Set in the same universe as The Falconeer, Bulwark sees you playing as one of the factions trying to thrive in this world of chaos. Building in this environment isn’t easy though, there are threats lurking in all directions and the landscape is made pretty much entirely of mountains and ocean. Fortunately the focus of the building is centred on the verticality you’ll need to make an impressive cliffside base, so get ready to gather some materials and build some towers.
Putting a base together in Bulwark is simple enough to learn. You start the game with an outpost, and as long as you have some wood you can expand in any direction by placing a tower within range of it. Your towers are instantly connected by walkways, and as long as there’s places to work nearby they’ll be automatically populated by your citizens. This is important because the more people who live around your factories the more efficiently they produce materials.
There are only three resources you have to worry about while building your settlement, wood, stone and metal. What’s interesting about how these materials work in Bulwark is that you don’t really gather these materials, and instead have a meter that determines how much of them you can use from a specific location. The tower next to the wood mill will always have enough wood to expand with towers in every direction, but as you get further away you’ll only have enough wood if your web of towers have provided enough workers to boost production.
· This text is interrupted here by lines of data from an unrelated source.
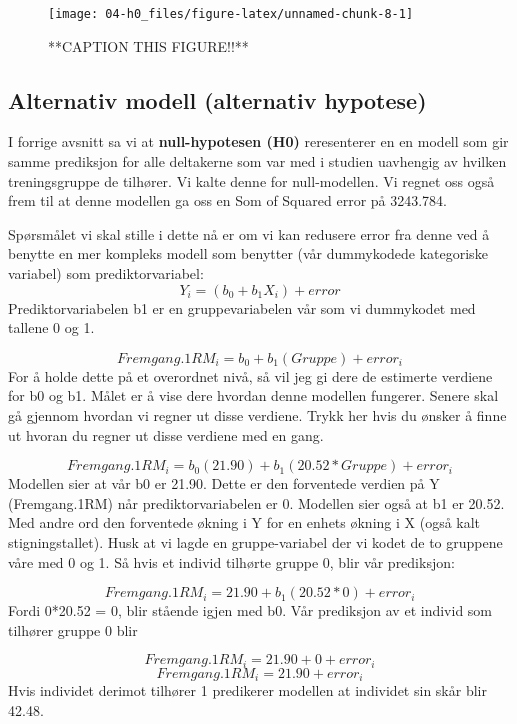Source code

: \documentclass[
]{book}
\begin{document}
\begin{figure}

{\centering \texttt{[image: 04-h0\_files/figure-latex/unnamed-chunk-8-1]} 

}

\caption{**CAPTION THIS FIGURE!!**}\label{fig:unnamed-chunk-8}
\end{figure}

\hypertarget{alternativ-modell-alternativ-hypotese}{%
\subsection{Alternativ modell (alternativ hypotese)}\label{alternativ-modell-alternativ-hypotese}}

I forrige avsnitt sa vi at \textbf{null-hypotesen (H0)} reresenterer en en modell som gir samme prediksjon for alle deltakerne som var med i studien uavhengig av hvilken treningsgruppe de tilhører. Vi kalte denne for null-modellen. Vi regnet oss også frem til at denne modellen ga oss en Som of Squared error på 3243.784.

Spørsmålet vi skal stille i dette nå er om vi kan redusere error fra denne ved å benytte en mer kompleks modell som benytter (vår dummykodede kategoriske variabel) som prediktorvariabel:
\[
Y_i = (b_0 + b_1X_i) + error
\]
Prediktorvariabelen b1 er en gruppevariabelen vår som vi dummykodet med tallene 0 og 1.

\[
Fremgang.1RM_i = b_0 + b_1(Gruppe) + error_i
\]
For å holde dette på et overordnet nivå, så vil jeg gi dere de estimerte verdiene for b0 og b1. Målet er å vise dere hvordan denne modellen fungerer. Senere skal gå gjennom hvordan vi regner ut disse verdiene. Trykk her hvis du ønsker å finne ut hvoran du regner ut disse verdiene med en gang.

\[
Fremgang.1RM_i = b_0(21.90) + b_1(20.52*Gruppe) + error_i
\]
Modellen sier at vår b0 er 21.90. Dette er den forventede verdien på Y (Fremgang.1RM) når prediktorvariabelen er 0. Modellen sier også at b1 er 20.52. Med andre ord den forventede økning i Y for en enhets økning i X (også kalt stigningstallet). Husk at vi lagde en gruppe-variabel der vi kodet de to gruppene våre med 0 og 1. Så hvis et individ tilhørte gruppe 0, blir vår prediksjon:

\[
Fremgang.1RM_i = 21.90 + b_1(20.52*0) + error_i
\]
Fordi 0*20.52 = 0, blir stående igjen med b0. Vår prediksjon av et individ som tilhører gruppe 0 blir

\[
Fremgang.1RM_i = 21.90 + 0 + error_i
\]
\[
Fremgang.1RM_i = 21.90 + error_i
\]
Hvis individet derimot tilhører 1 predikerer modellen at individet sin skår blir 42.48.
\end{document}
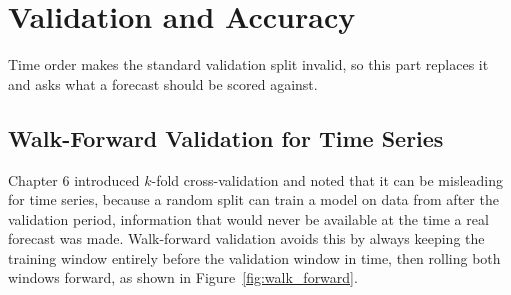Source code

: \documentclass[../ai_in_finance]{subfiles}
\begin{document}
\section{Validation and Accuracy}

Time order makes the standard validation split invalid, so this part replaces it and asks what a forecast should be scored against.

\subsection{Walk-Forward Validation for Time Series}

Chapter 6 introduced $k$-fold cross-validation and noted that it can be misleading for time series, because a random split can train a model on data from after the validation period, information that would never be available at the time a real forecast was made. Walk-forward validation avoids this by always keeping the training window entirely before the validation window in time, then rolling both windows forward, as shown in Figure~\ref{fig:walk_forward}.

\begin{figure}[htbp]
\centering
\begin{lrbox}{\bookmeasuredbox}
\end{lrbox}
\ifdim\wd\bookmeasuredbox<0.65\linewidth
\setlength{\bookcapwidth}{0.65\linewidth}
\else
\setlength{\bookcapwidth}{\wd\bookmeasuredbox}
\fi
{}
\end{figure}
\end{document}
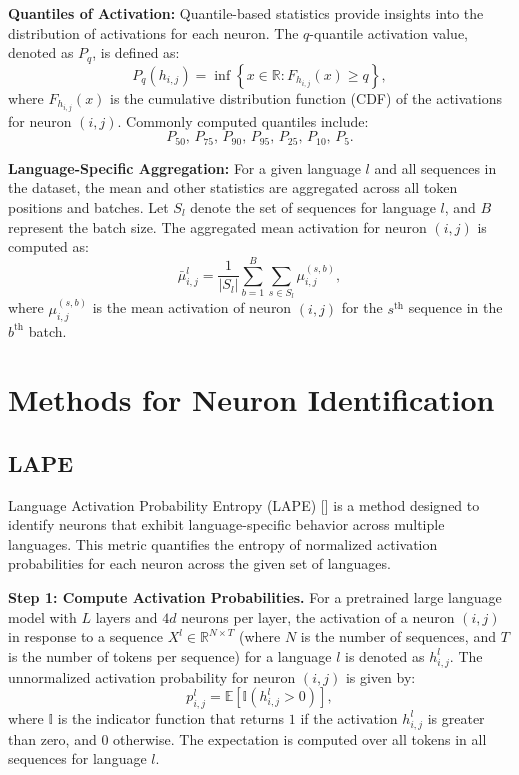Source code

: \textbf{Quantiles of Activation:} Quantile-based statistics provide insights into the distribution of activations for each neuron. The $q$-quantile activation value, denoted as $P_q$, is defined as:
\begin{equation}
P_q(h_{i,j}) = \inf \left\{x \in \mathbb{R} : F_{h_{i,j}}(x) \geq q \right\},
\end{equation}
where $F_{h_{i,j}}(x)$ is the cumulative distribution function (CDF) of the activations for neuron $(i, j)$. Commonly computed quantiles include:
\[
P_{50}, \, P_{75}, \, P_{90}, \, P_{95}, \, P_{25}, \, P_{10}, \, P_{5}.
\]

\textbf{Language-Specific Aggregation:} For a given language $l$ and all sequences in the dataset, the mean and other statistics are aggregated across all token positions and batches. Let $S_l$ denote the set of sequences for language $l$, and $B$ represent the batch size. The aggregated mean activation for neuron $(i, j)$ is computed as:
\begin{equation}
\bar{\mu}_{i,j}^l = \frac{1}{|S_l|} \sum_{b=1}^B \sum_{s \in S_l} \mu_{i,j}^{(s,b)},
\end{equation}
where $\mu_{i,j}^{(s,b)}$ is the mean activation of neuron $(i, j)$ for the $s^\text{th}$ sequence in the $b^\text{th}$ batch.

\section {Methods for Neuron Identification}

\subsection{LAPE}

Language Activation Probability Entropy (LAPE) [\cite{tang2024languagespecific}] is a method designed to identify neurons that exhibit language-specific behavior across multiple languages. This metric quantifies the entropy of normalized activation probabilities for each neuron across the given set of languages.

\textbf{Step 1: Compute Activation Probabilities.} 
For a pretrained large language model with $L$ layers and $4d$ neurons per layer, the activation of a neuron $(i, j)$ in response to a sequence $X^l \in \mathbb{R}^{N \times T}$ (where $N$ is the number of sequences, and $T$ is the number of tokens per sequence) for a language $l$ is denoted as $h_{i,j}^l$. The unnormalized activation probability for neuron $(i, j)$ is given by:
\begin{equation}
	p_{i,j}^l = \mathbb{E}\left[\mathbb{I}\left(h_{i,j}^l > 0\right)\right],
\end{equation}
where $\mathbb{I}$ is the indicator function that returns $1$ if the activation $h_{i,j}^l$ is greater than zero, and $0$ otherwise. The expectation is computed over all tokens in all sequences for language $l$.

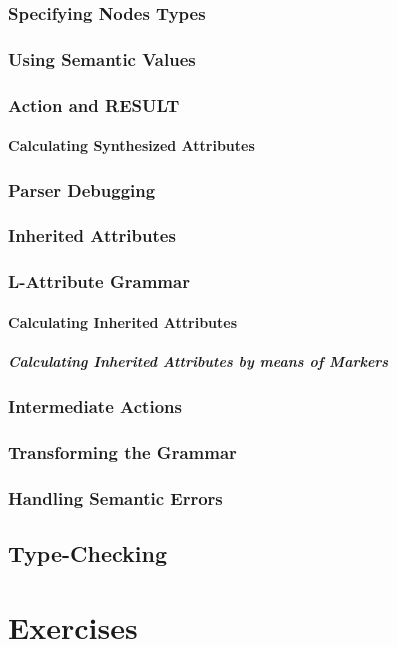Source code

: \documentclass[pdfa,cucitura]{toptesi}
\begin{document}
\section{Specifying Nodes Types}

\section{Using Semantic Values}

\section{Action and RESULT}

\subsection{Calculating Synthesized Attributes}

\section{Parser Debugging}

\section{Inherited Attributes}

\section{L-Attribute Grammar}

\subsection{Calculating Inherited Attributes}

\subsubsection{Calculating Inherited Attributes by means of Markers}

\section{Intermediate Actions}

\section{Transforming the Grammar}

\section{Handling Semantic Errors}




\chapter{Type-Checking}

\part{Exercises}
\end{document}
This sounds complicated, but really all you need to do is make a big mesh of towers across the cliffs to expand.
Sometimes there just aren’t enough spots of land to get to the resources you need though, and you’ll need a dock to transport your wood, stone and metal. Once you’ve placed two docks where you need them you can assign one of your boats to the route, and it’ll take a specific material back and forth. Setting up the perfect chain of resources is really satisfying, especially when more and more properties and people move into your little cliffside utopia.
If you’re still struggling to get enough people to stay in your town to boost your industry, you can start upgrading your towers. The easiest way to do this is by gathering better resources. When you upgrade a pathetic wood tower into a stone or metal one all the surrounding walkways are automatically upgraded too, so it’s worth remembering to do it. Another way you can upgrade a tower is by adding extra foundations and balconies to the sides of it. This is easy enough to do by just moving your cursor to the edge of a tower and placing these handy ledges wherever you fancy. When you combine this with the fact you can place towers and paths almost anywhere you want, it really ensures that every settlement you build feels uniquely yours.
The final upgrade to any tower turns it into a command tower, which you can place a commander in. This is important, because the world isn’t always (read ever) a peaceful place in Bulwark: Falconeer Chronicles. Your commanders pretty much manage themselves, often with hordes of dragons they command flying circles around the tower they inhabit. There’s not a lot more badass than watching these mythical beasts swarming down at an enemy ship, so make sure you recruit as many commanders as you can.
Base building is definitely the focus of Bulwark, but you also won’t get far in this world without exploring. Your handy scout balloon can fly anywhere you want it to, and find new resources and events about the map. It’s always worth checking out the question marks dotted about the map, because it’s often a commander or ship’s captain that’d be willing to join you as long as you don’t mind shaking up the global affairs going on in the background.
There are five main factions in the world of Bulwark, and depending on who you take in they’ll either get stronger, weaker or become aggressive to you. Everyone is a bit testy in this wet and wild world, and it’s easy to upset the wrong people and find yourself facing some hostiles. In the preview build I played I found these negotiations pretty tricks, and often ended up with everyone hating me, but hopefully with a bit more time, and possibly some slightly adapted onboarding, this won’t happen further down the line.
One aspect of Bulwark that I should mention is how its demo is going to work. There will be a constantly evolving demo that can be played by absolutely everyone, that will update with new content and balancing as development continues. This demo will continue to showcase how development is going, but also takes away the ability to save the game entirely. It’s a really cool idea that’ll allow people to test out if Bulwark is for them, so there’s really no excuse to ignore this lovely city builder.
Bulwark: Falconeer Chronicles has a lot of fantastic ideas, and it’ll be interesting to see how it develops going forward. The city building is really compelling, and every community you make feels uniquely yours. The solo Dev project is shaping up to be something special, and if you don’t believe me then get downloading the evolving demo.
Bulwark: Falconeer Chronicles is “coming soon” to PC via Steam.